NRW: Zahl der Unfälle mit wassergefährdenden Stoffen im Jahr 2015 um fünf Prozent gestiegen

Montag, 12. September 2016

NRW: Zahl der Unfälle mit wassergefährdenden Stoffen im Jahr 2015 um fünf Prozent gestiegen

In Nordrhein-Westfalen ereigneten sich im Jahr 2015 insgesamt 566 Unfälle beim Umgang mit wassergefährdenden Stoffen oder bei deren Beförderung.

Düsseldorf (IT.NRW). In Nordrhein-Westfalen ereigneten sich im Jahr 2015 insgesamt 566 Unfälle beim Umgang mit wassergefährdenden Stoffen oder bei deren Beförderung. Wie Information und Technik Nordrhein-Westfalen als statistisches Landesamt mitteilt, waren dies 26 Unfälle mehr als im Jahr 2014 (+5 Prozent). Dabei ereigneten sich 175 Unfälle beim Umgang, also z. B. bei Lagerung, Abfüllung, Herstellung oder Verwendung dieser Stoffe (2014: 187 Unfälle), und 391 Unfälle bei deren Beförderung (2014: 353 Unfälle). Die freigesetzte umweltgefährdende Stoffmenge betrug 2 767 Kubikmeter; 2014 waren es 2 344 Kubikmeter gewesen.

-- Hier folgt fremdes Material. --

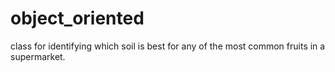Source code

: # object_oriented
class for identifying which soil is best for any of the most common fruits in a supermarket.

Der überwiegende Teil (1 976 Kubikmeter oder 60 Prozent) der im Jahr 2015 freigesetzten wassergefährdenden Stoffe konnte nicht wiedergewonnen werden, sodass das Material einer anschließenden Nutzung oder Verwendung nicht zur Verfügung stand oder einer geordneten Entsorgung zugeführt werden konnte. Die übrigen 792 Kubikmeter (40 Prozent) konnten wiedergewonnen werden und belasten den Wasserhaushalt nicht dauerhaft.

Wie die Statistiker weiter mitteilen, waren die Hauptunfallursachen in 202 Fällen Fehlverhalten oder menschliches Versagen, in 163 Fällen waren es Materialfehler und 201 Unfälle hatten sonstige (z. B. höhere Gewalt) oder ungeklärte Ursachen. (IT.NRW)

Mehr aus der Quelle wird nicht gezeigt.